Anaheim came on strong in the beginning of the third period, but Hasek was up for the challenge and did not allow the Ducks to score again. However, because of the Ducks’ defensive style of blocking up center ice, neither were the Red Wings able to put the puck past Giguere again.
Krupp took a hooking penalty early in the overtime, giving Anaheim a four-on-three advantage. The Wings’ penalty killing unit stayed organized and kept the Ducks away from the front of the net, and Hasek was able to block the shots that did get through.
Hasek stopped twenty-nine of thirty shots during the game. Shields blocked five of five before his injury, and Giguere stopped seventeen of the eighteen he faced. The Red Wings will play next on Thursday night in Los Angeles.
The Red Wings played a hard game, as they always do against this Original Six rival, but the Toronto Maple Leafs, desperately fighting for playoff positioning, were able to get past them 5-4 in overtime.
The Red Wings took an early lead, just over a minute into the game. Tomas Holmstrom passed the puck up to Igor Larionov, who carried it into the Toronto zone, deked between two Leafs’ defensemen, and placed a well-aimed wrist shot past goaltender Corey Schwab.
The Maple Leafs came back just a few minutes later. Jonas Hoglund got the puck out from a tangle along the boards and snapped a fast wrist shot past Manny Legace.
Detroit regained the lead only twenty-five seconds later, when Sergei Fedorov flew up the left wing side with the puck and took a hard shot from just outside the blue line. The puck slid into the net before Schwab could get his right leg pad down.
Again, Toronto got even quickly, this time on a breakaway goal by Alexander Mogilny. The Leafs then broke the pattern by taking the lead for themselves with just under two minutes left in the period. Aki Berg shot the puck from the left point, and the rebound bounced away from Legace and landed by the side of the net, where Darcy Tucker was able to tap it into the net.
The Leafs concentrated mainly on defense in the second period, keeping the Red Wings from getting the puck into the zone, or at least forcing them to shoot it in and then chase after it. Schwab played like a completely different goalie, blocking shots that no one would have expected him to block, and keeping the Wings from tying the game. Toronto increased their lead at the very end of the period, when Bryan McCabe fired a hard shot from the right wing side.

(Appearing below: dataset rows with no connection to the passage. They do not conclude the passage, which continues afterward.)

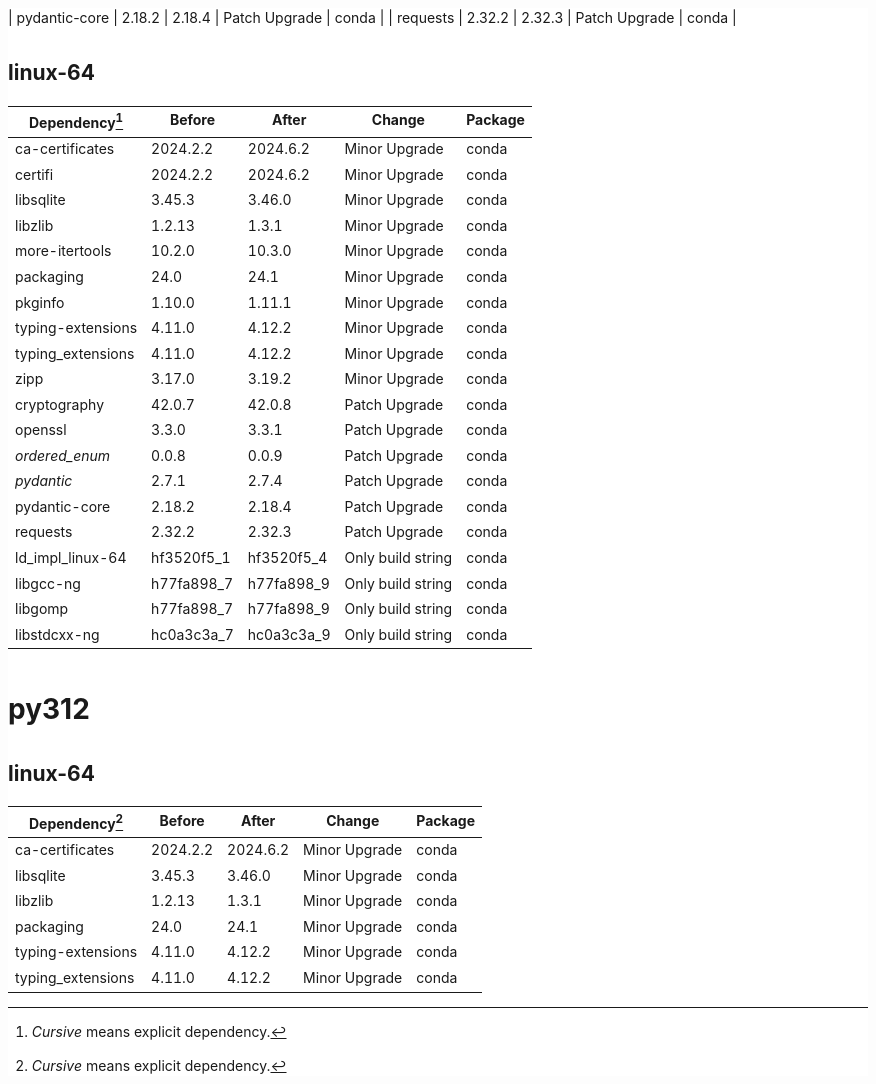 | pydantic-core | 2.18.2 | 2.18.4 | Patch Upgrade | conda |
| requests | 2.32.2 | 2.32.3 | Patch Upgrade | conda |

## linux-64

| Dependency[^1] | Before | After | Change | Package |
| - | - | - | - | - |
| ca-certificates | 2024.2.2 | 2024.6.2 | Minor Upgrade | conda |
| certifi | 2024.2.2 | 2024.6.2 | Minor Upgrade | conda |
| libsqlite | 3.45.3 | 3.46.0 | Minor Upgrade | conda |
| libzlib | 1.2.13 | 1.3.1 | Minor Upgrade | conda |
| more-itertools | 10.2.0 | 10.3.0 | Minor Upgrade | conda |
| packaging | 24.0 | 24.1 | Minor Upgrade | conda |
| pkginfo | 1.10.0 | 1.11.1 | Minor Upgrade | conda |
| typing-extensions | 4.11.0 | 4.12.2 | Minor Upgrade | conda |
| typing_extensions | 4.11.0 | 4.12.2 | Minor Upgrade | conda |
| zipp | 3.17.0 | 3.19.2 | Minor Upgrade | conda |
| cryptography | 42.0.7 | 42.0.8 | Patch Upgrade | conda |
| openssl | 3.3.0 | 3.3.1 | Patch Upgrade | conda |
| *ordered_enum* | 0.0.8 | 0.0.9 | Patch Upgrade | conda |
| *pydantic* | 2.7.1 | 2.7.4 | Patch Upgrade | conda |
| pydantic-core | 2.18.2 | 2.18.4 | Patch Upgrade | conda |
| requests | 2.32.2 | 2.32.3 | Patch Upgrade | conda |
| ld_impl_linux-64 | hf3520f5_1 | hf3520f5_4 | Only build string | conda |
| libgcc-ng | h77fa898_7 | h77fa898_9 | Only build string | conda |
| libgomp | h77fa898_7 | h77fa898_9 | Only build string | conda |
| libstdcxx-ng | hc0a3c3a_7 | hc0a3c3a_9 | Only build string | conda |

# py312

## linux-64

| Dependency[^1] | Before | After | Change | Package |
| - | - | - | - | - |
| ca-certificates | 2024.2.2 | 2024.6.2 | Minor Upgrade | conda |
| libsqlite | 3.45.3 | 3.46.0 | Minor Upgrade | conda |
| libzlib | 1.2.13 | 1.3.1 | Minor Upgrade | conda |
| packaging | 24.0 | 24.1 | Minor Upgrade | conda |
| typing-extensions | 4.11.0 | 4.12.2 | Minor Upgrade | conda |
| typing_extensions | 4.11.0 | 4.12.2 | Minor Upgrade | conda |

[^1]: *Cursive* means explicit dependency.
[^2]: Dependency got downgraded. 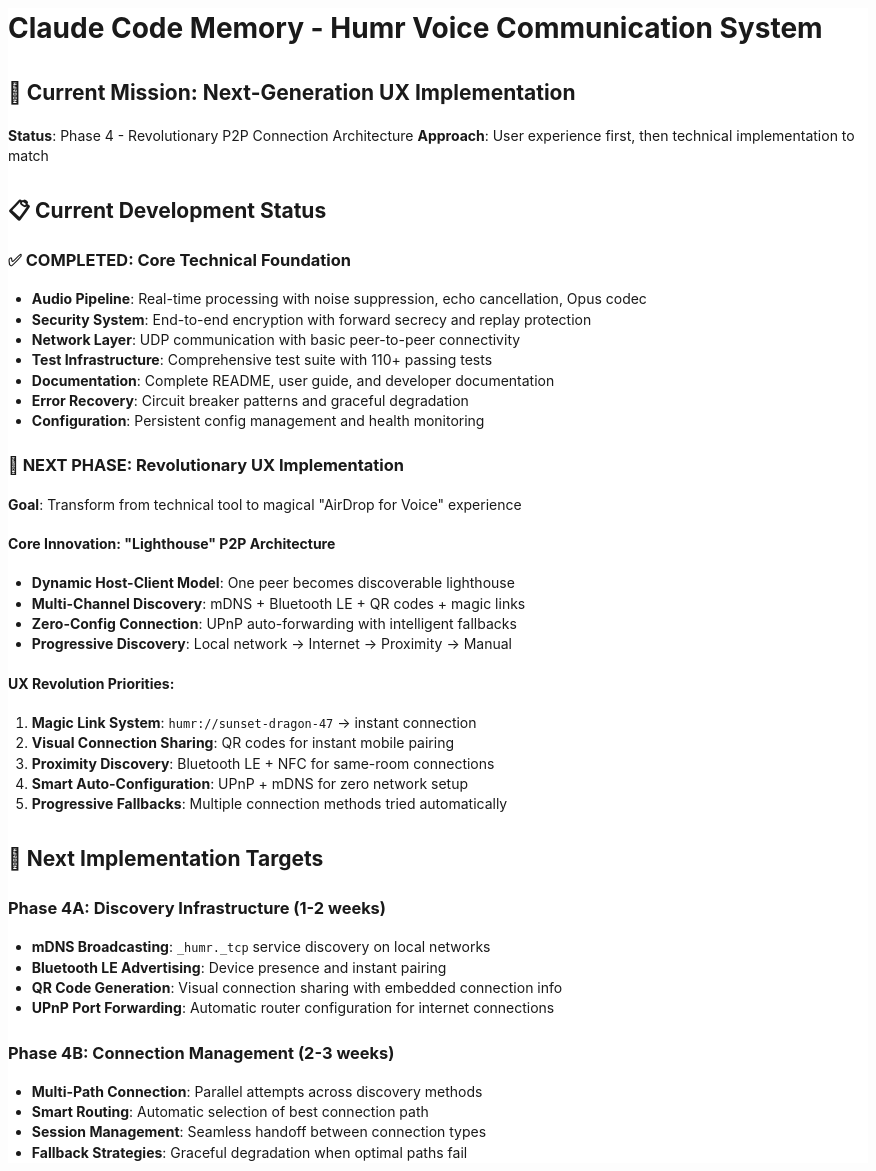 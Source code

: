 # Claude Code Memory - Humr Voice Communication System

## 🎯 Current Mission: Next-Generation UX Implementation

**Status**: Phase 4 - Revolutionary P2P Connection Architecture
**Approach**: User experience first, then technical implementation to match

## 📋 Current Development Status

### ✅ **COMPLETED**: Core Technical Foundation
- **Audio Pipeline**: Real-time processing with noise suppression, echo cancellation, Opus codec
- **Security System**: End-to-end encryption with forward secrecy and replay protection
- **Network Layer**: UDP communication with basic peer-to-peer connectivity
- **Test Infrastructure**: Comprehensive test suite with 110+ passing tests
- **Documentation**: Complete README, user guide, and developer documentation
- **Error Recovery**: Circuit breaker patterns and graceful degradation
- **Configuration**: Persistent config management and health monitoring

### 🚀 **NEXT PHASE**: Revolutionary UX Implementation
**Goal**: Transform from technical tool to magical "AirDrop for Voice" experience

#### **Core Innovation**: "Lighthouse" P2P Architecture
- **Dynamic Host-Client Model**: One peer becomes discoverable lighthouse
- **Multi-Channel Discovery**: mDNS + Bluetooth LE + QR codes + magic links
- **Zero-Config Connection**: UPnP auto-forwarding with intelligent fallbacks
- **Progressive Discovery**: Local network → Internet → Proximity → Manual

#### **UX Revolution Priorities**:
1. **Magic Link System**: `humr://sunset-dragon-47` → instant connection
2. **Visual Connection Sharing**: QR codes for instant mobile pairing
3. **Proximity Discovery**: Bluetooth LE + NFC for same-room connections
4. **Smart Auto-Configuration**: UPnP + mDNS for zero network setup
5. **Progressive Fallbacks**: Multiple connection methods tried automatically

## 🎯 Next Implementation Targets

### **Phase 4A**: Discovery Infrastructure (1-2 weeks)
- **mDNS Broadcasting**: `_humr._tcp` service discovery on local networks
- **Bluetooth LE Advertising**: Device presence and instant pairing
- **QR Code Generation**: Visual connection sharing with embedded connection info
- **UPnP Port Forwarding**: Automatic router configuration for internet connections

### **Phase 4B**: Connection Management (2-3 weeks)
- **Multi-Path Connection**: Parallel attempts across discovery methods
- **Smart Routing**: Automatic selection of best connection path
- **Session Management**: Seamless handoff between connection types
- **Fallback Strategies**: Graceful degradation when optimal paths fail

Michael Renberg, waiting in front of the net, got just enough of his stick on the puck to redirect it into the net.
Detroit tried to increase their offense in the third period, but Schwab continued to play like a man inspired, and the Wings were unable to score until the period was more than halfway over. Fedorov won a deep-zone faceoff and got the puck back to Brett Hull, who slid the puck along the blue line to Nick Lidstrom. Lidstrom’s shot was deflected by Boyd Devereaux, and the puck then bounced off the defenseman Berg and into the net.
With the momentum from Devereaux’s goal, the Red Wings were able to tie the game moments later. Brendan Shanahan went to the front of the net, stick on the ice and waiting. Meanwhile, Hull passed the puck up the middle to Mathieu Dandenault, who faked a shot then passed to Shanahan, who flipped the puck past Schwab.
Legace and Schwab both made some huge saves in the final moments of the game to necessitate overtime. Legace especially was great, making an amazing stop on Mats Sundin all alone in front of the net with less than a minute remaining.
Unfortunately, Legace wasn’t so lucky against Sundin in the overtime. A two on one rush up the ice gave Sundin his opportunity. Steve Duchesne did manage to take away the option to pass the puck, but Sundin put the puck in high over Legace’s shoulder.
Shots on net were thirty-five to twenty-six in Detroit’s favor. The Red Wings’ next game will be the start of their final West Coast trip of the regular season- they will play Anaheim on Wednesday night, then Los Angeles on Thursday and San Jose on Saturday, before returning to the Joe.